VILLE DE GAZA — Les yeux de Yusef al-Zaharnah fixaient le seau à creuser alors qu’il enfonçait ses griffes dans les débris, espérant que son nouveau fardeau de neuf mois sombres de confusion prendrait fin et qu’il pourrait être vraiment malheureux.
Lorsqu’il s’est débarrassé de sa prise, Al-Zaharnah, un homme de 56 ans qui semblait épuisé, a grimpé sur l’herbe et s’est penché pour regarder de plus près. Mais sa recherche n’était qu’une pierre obscure ; il n’y a aucun os, aucun signe de son fils et des autres qui sont morts avec lui.

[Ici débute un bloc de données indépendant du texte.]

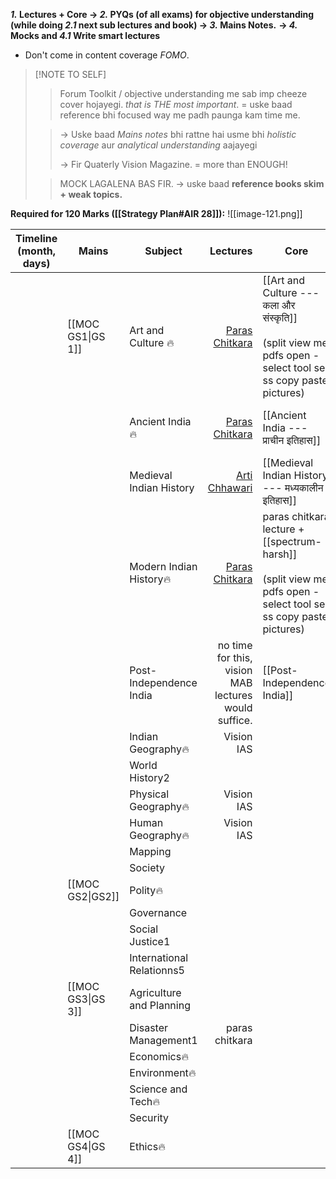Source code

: ***1.* Lectures + Core → *2.* PYQs (of all exams) for objective understanding (while doing *2.1* next sub lectures and book) → *3.* Mains Notes.** **→ *4.* Mocks and *4.1* Write smart lectures**
- Don't come in content coverage *FOMO*.
> [!NOTE TO SELF]
> >Forum Toolkit / objective understanding me sab imp cheeze cover hojayegi. *that is THE most important*. = uske baad reference bhi focused way me padh paunga kam time me.
>
> >→ Uske baad *Mains notes* bhi rattne hai usme bhi *holistic coverage* aur *analytical understanding* aajayegi
> >
> >→ Fir Quaterly Vision Magazine. = more than ENOUGH! 
>
> >MOCK LAGALENA BAS FIR.
> > → uske baad **reference books skim + weak topics.**

**Required for 120 Marks ([[Strategy Plan#AIR 28]]):**
![[image-121.png]]

| **Timeline** (month, days) | **Mains**         | **Subject**               |                                                                                         **Lectures** | **Core**                                                                                                             | **Objective understanding**     | **Strategy** |                                 **Extra Reference**                                  |     |
| -------------------------- | ----------------- | ------------------------- | ---------------------------------------------------------------------------------------------------: | -------------------------------------------------------------------------------------------------------------------- | ------------------------------- | ------------ | :----------------------------------------------------------------------------------: | --- |
|                            | [[MOC GS1\|GS 1]] | Art and Culture 🔥        |    [Paras Chitkara](https://www.youtube.com/watch?v=de_dYjUZ5ZA&ab_channel=UPSCBlueprintbyUnacademy) | [[Art and Culture --- कला और संस्कृति]]<br><br>(split view me pdfs open - select tool se ss copy paste pictures)     | Forum Toolkit                   |              | NCERTs(cd):<br><br>1.1 Knowledge traditions, <br><br>1.2. fine arts<br><br>2. Lucent |     |
|                            |                   | Ancient India🔥           |     [Paras Chitkara](https://www.youtube.com/watch?v=80DLKd9S0AY&ab_channel=ThinQIASbyParasChitkara) | [[Ancient India --- प्राचीन इतिहास]]                                                                                 | Forum toolkit                   |              |                          (cd) New NCERT 12th part 1<br><br>                          |     |
|                            |                   | Medieval Indian History   | [Arti Chhawari](https://www.youtube.com/watch?v=hMjXqSzCTlg&ab_channel=UPSCCSEArticulatebyUnacademy) | [[Medieval Indian History --- मध्यकालीन इतिहास]]                                                                     | Forum toolkit                   |              |                                        Lucent                                        |     |
|                            |                   | Modern Indian History🔥   |     [Paras Chitkara](https://www.youtube.com/watch?v=rJbEW3Zk5kQ&ab_channel=ThinQIASbyParasChitkara) | paras chitkara lecture + [[spectrum-harsh]]<br><br>(split view me pdfs open - select tool se ss copy paste pictures) | Forum toolkit / PMF Modern PYQs |              |                 [[Modern Indian History - आधुनिक भारतीय इतिहास]]<br>                 |     |
|                            |                   | Post- Independence India  |                                                 no time for this, vision MAB lectures would suffice. | [[Post- Independence India]]                                                                                         |                                 |              |                                                                                      |     |
|                            |                   | Indian Geography🔥        |                                                                                           Vision IAS |                                                                                                                      |                                 |              |                                                                                      |     |
|                            |                   | World History2            |                                                                                                      |                                                                                                                      |                                 |              |                                                                                      |     |
|                            |                   | Physical Geography🔥      |                                                                                           Vision IAS |                                                                                                                      |                                 |              |                                                                                      |     |
|                            |                   | Human Geography🔥         |                                                                                           Vision IAS |                                                                                                                      |                                 |              |                                                                                      |     |
|                            |                   | Mapping                   |                                                                                                      |                                                                                                                      |                                 |              |                                                                                      |     |
|                            |                   | Society                   |                                                                                                      |                                                                                                                      |                                 |              |                                                                                      |     |
|                            | [[MOC GS2\|GS2]]  | Polity🔥                  |                                                                                                      |                                                                                                                      |                                 |              |                                                                                      |     |
|                            |                   | Governance                |                                                                                                      |                                                                                                                      |                                 |              |                                                                                      |     |
|                            |                   | Social Justice1           |                                                                                                      |                                                                                                                      |                                 |              |                                                                                      |     |
|                            |                   | International Relationns5 |                                                                                                      |                                                                                                                      |                                 |              |                                                                                      |     |
|                            | [[MOC GS3\|GS 3]] | Agriculture and Planning  |                                                                                                      |                                                                                                                      |                                 |              |                                                                                      |     |
|                            |                   | Disaster Management1      |                                                                                       paras chitkara |                                                                                                                      |                                 |              |                                                                                      |     |
|                            |                   | Economics🔥               |                                                                                                      |                                                                                                                      |                                 |              |                                                                                      |     |
|                            |                   | Environment🔥             |                                                                                                      |                                                                                                                      |                                 |              |                                                                                      |     |
|                            |                   | Science and Tech🔥        |                                                                                                      |                                                                                                                      |                                 |              |                                                                                      |     |
|                            |                   | Security                  |                                                                                                      |                                                                                                                      |                                 |              |                                                                                      |     |
|                            | [[MOC GS4\|GS 4]] | Ethics🔥                  |                                                                                                      |                                                                                                                      |                                 |              |                                                                                      |     |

“Si je trouve un petit morceau, que ce soit celui de mon fils ou de quelqu’un d’autre, alors je peux l’enterrer”, a déclaré Al-Zaharnah, retournant à sa place à côté du coursier pour attendre le prochain chargement et reprendre ses recherches.
Les funérailles d’Al-Zaharnah ont commencé en octobre lorsqu’un missile israélien a frappé le bâtiment de cinq étages de la ville de Gaza où sa famille et d’autres personnes se réfugiaient pendant la guerre menée par Israël contre les militants du Hamas.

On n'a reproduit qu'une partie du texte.